Durante uma vida, mesmo que por fração de tempo, esta foi a janela do melhor pôr-do-sol que existe. No verão, o sol que entra de través, iluminando o canto do quarto. No inverno, ele se despede de frente, imenso em fogo no horizonte sem precisão de se virar o pescoço.
O velho quarto se desfaz em rachaduras, tomado por cumpinzais que vão carcomendo a estrutura. Pouca mobília a fingir normalidade. Uma cama antiga de madeira pesada, como se preparada para suportar as agruras de cada habitante que acolheu. Sobre ela, um colchão de espuma cheirando a guardado e com espessa camada de poeira na epiderme, desafio a alérgicos. Um guarda-roupa de madeira, vintage na forma e na conservação, completa o ambiente de ar que se aproxima de um voto de pobreza. A escrivaninha, receptáculo da luminosidade que transpunha luz em palavras, já não mais se vê. Ali meu pai estudava, quando de sua volta à Bahia, francês porque sim, Direito porque sonhava.
Abaixo, o túnel Américo Simas. À frente, os quartel dos bombeiros, que desperta a região com suas trombetas e cânticos de exercícios de tropa. Mais ao fundo, o Porto de Salvador, óvulo fecundo acoplado no útero que é a Baía de Todos os Santos.

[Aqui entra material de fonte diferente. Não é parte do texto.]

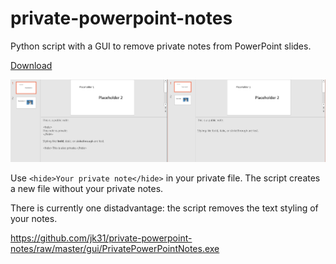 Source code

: # private-powerpoint-notes

Python script with a GUI to remove private notes from PowerPoint slides.

<a href="https://github.com/jk31/private-powerpoint-notes/raw/master/gui/PrivatePowerPointNotes.exe">Download</a>

![example image](/slides/example.png)

Use `<hide>Your private note</hide>` in your private file. The script creates a new file without your private notes.

There is currently one distadvantage: the script removes the text styling of your notes.

https://github.com/jk31/private-powerpoint-notes/raw/master/gui/PrivatePowerPointNotes.exe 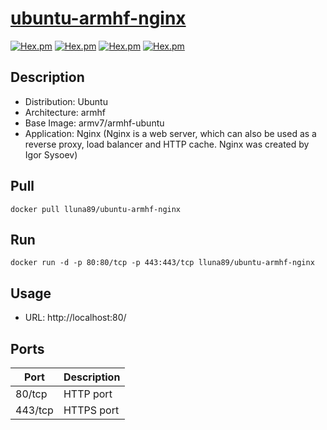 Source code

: # [ubuntu-armhf-nginx](https://hub.docker.com/r/lluna89/ubuntu-armhf-nginx/)
[![Hex.pm](https://images.microbadger.com/badges/version/lluna89/ubuntu-armhf-nginx.svg)](https://microbadger.com/images/lluna89/ubuntu-armhf-nginx) [![Hex.pm](https://images.microbadger.com/badges/image/lluna89/ubuntu-armhf-nginx.svg)](https://microbadger.com/images/lluna89/ubuntu-armhf-nginx) [![Hex.pm](https://img.shields.io/docker/stars/lluna89/ubuntu-armhf-nginx.svg)](https://hub.docker.com/r/lluna89/ubuntu-armhf-nginx/) [![Hex.pm](https://img.shields.io/docker/pulls/lluna89/ubuntu-armhf-nginx.svg)](https://hub.docker.com/r/lluna89/ubuntu-armhf-nginx/)

## Description
- Distribution: Ubuntu
- Architecture: armhf
- Base Image: armv7/armhf-ubuntu
- Application: Nginx (Nginx is a web server, which can also be used as a reverse proxy, load balancer and HTTP cache. Nginx was created by Igor Sysoev)

## Pull
`docker pull lluna89/ubuntu-armhf-nginx`

## Run
`docker run -d -p 80:80/tcp -p 443:443/tcp lluna89/ubuntu-armhf-nginx`

## Usage
- URL: http://localhost:80/

## Ports
| Port  | Description |
| ------------- | ------------- |
| 80/tcp  | HTTP port  |
| 443/tcp  | HTTPS port  |

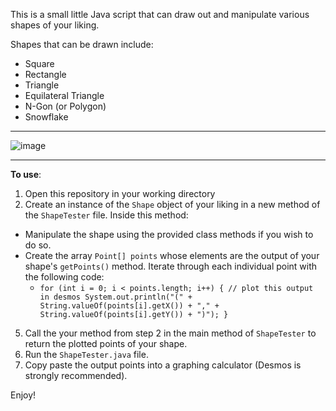 This is a small little Java script that can draw out and manipulate various shapes of your liking.

Shapes that can be drawn include: 
* Square
* Rectangle
* Triangle
* Equilateral Triangle
* N-Gon (or Polygon)
* Snowflake
---

![image](https://user-images.githubusercontent.com/33074434/128992036-90857315-862c-4dd9-a009-8e4c8e9df46d.png)

---

**To use**:
1. Open this repository in your working directory
2. Create an instance of the `Shape` object of your liking in a new method of the `ShapeTester` file. Inside this method:
* Manipulate the shape using the provided class methods if you wish to do so.
* Create the array `Point[] points` whose elements are the output of your shape's `getPoints()` method. Iterate through each individual point with the following code:
  * `for (int i = 0; i < points.length; i++) { // plot this output in desmos
      System.out.println("(" + String.valueOf(points[i].getX()) + "," + String.valueOf(points[i].getY()) + ")");
    } `
5. Call the your method from step 2 in the main method of `ShapeTester` to return the plotted points of your shape.
6. Run the `ShapeTester.java` file.
7. Copy paste the output points into a graphing calculator (Desmos is strongly recommended).

Enjoy!
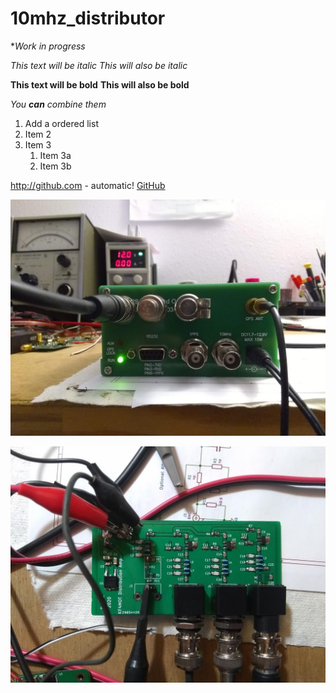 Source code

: # 10mhz_distributor
**Work in progress*

*This text will be italic*
_This will also be italic_

**This text will be bold**
__This will also be bold__

_You **can** combine them_

1. Add a ordered list
1. Item 2
1. Item 3
   1. Item 3a
   1. Item 3b


http://github.com - automatic!
[GitHub](http://github.com)

[comment]: # (This actually is the most platform independent comment/needs blank line before)

![Completed ](https://github.com/kf4mot/10mhz_distributor/blob/master/images/finished-gpsdo.jpg "Completed")

![BoardTop](https://github.com/kf4mot/10mhz_distributor/blob/master/images/board-assy-top.jpg)

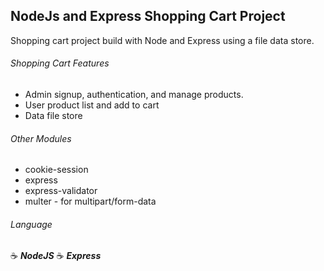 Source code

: ## NodeJs and Express Shopping Cart Project

Shopping cart project build with Node and Express using a file data store.

###### Shopping Cart Features

- Admin signup, authentication, and manage products.
- User product list and add to cart
- Data file store

###### Other Modules

- cookie-session
- express
- express-validator
- multer - for multipart/form-data

###### Language

:coffee: **_NodeJS_**
:coffee: **_Express_**

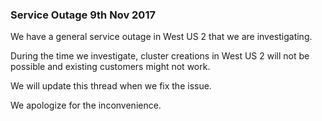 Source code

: ### Service Outage 9th Nov 2017


We have a general service outage in West US 2 that we are investigating. 

During the time we investigate, cluster creations in West US 2 will not be possible and existing customers might not work.

We will update this thread when we fix the issue.

We apologize for the inconvenience.
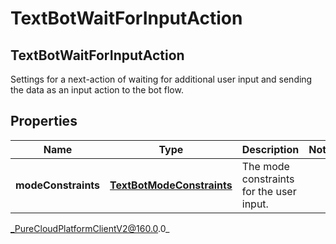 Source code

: # TextBotWaitForInputAction

## TextBotWaitForInputAction
Settings for a next-action of waiting for additional user input and sending the data as an input action to the bot flow.

## Properties

|Name | Type | Description | Notes|
|------------ | ------------- | ------------- | -------------|
| **modeConstraints** | [**TextBotModeConstraints**](TextBotModeConstraints) | The mode constraints for the user input. | |



_PureCloudPlatformClientV2@160.0.0_
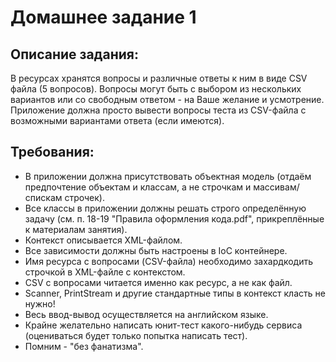 # Домашнее задание 1

## Описание задания:
В ресурсах хранятся вопросы и различные ответы к ним в виде CSV файла (5 вопросов).
Вопросы могут быть с выбором из нескольких вариантов или со свободным ответом - на Ваше желание и усмотрение.
Приложение должна просто вывести вопросы теста из CSV-файла с возможными вариантами ответа (если имеются).

##  Требования:
* В приложении должна присутствовать объектная модель (отдаём предпочтение объектам и классам, а не строчкам и массивам/спискам строчек).
* Все классы в приложении должны решать строго определённую задачу (см. п. 18-19 "Правила оформления кода.pdf", прикреплённые к материалам занятия).
* Контекст описывается XML-файлом.
* Все зависимости должны быть настроены в IoC контейнере.
* Имя ресурса с вопросами (CSV-файла) необходимо захардкодить строчкой в XML-файле с контекстом.
* CSV с вопросами читается именно как ресурс, а не как файл.
* Scanner, PrintStream и другие стандартные типы в контекст класть не нужно!
* Весь ввод-вывод осуществляется на английском языке.
* Крайне желательно написать юнит-тест какого-нибудь сервиса (оцениваться будет только попытка написать тест).
* Помним - "без фанатизма".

Ali, pois, o sol cai. Segue seu rumo, prometendo renovar as esperanças, vãs ou não. O sol há de brilhar mais uma vez. Amanhã vai ser outro dia.
Vai. Mas vai ser outro, longe de Salvador, da Bahia, da gente que é minha, nossa.
É difícil de despedir da querência.
Crônica achada a esmo nos registros de notas de meu celular. Escrita em 7 de dezembro de 2019. É como ter achado dinheiro no bolso de um casaco sem uso há tempos.
Crônica publicada também na Papo de Galo_ revista #14, de 28 de março de 2021, páginas 78 a 79.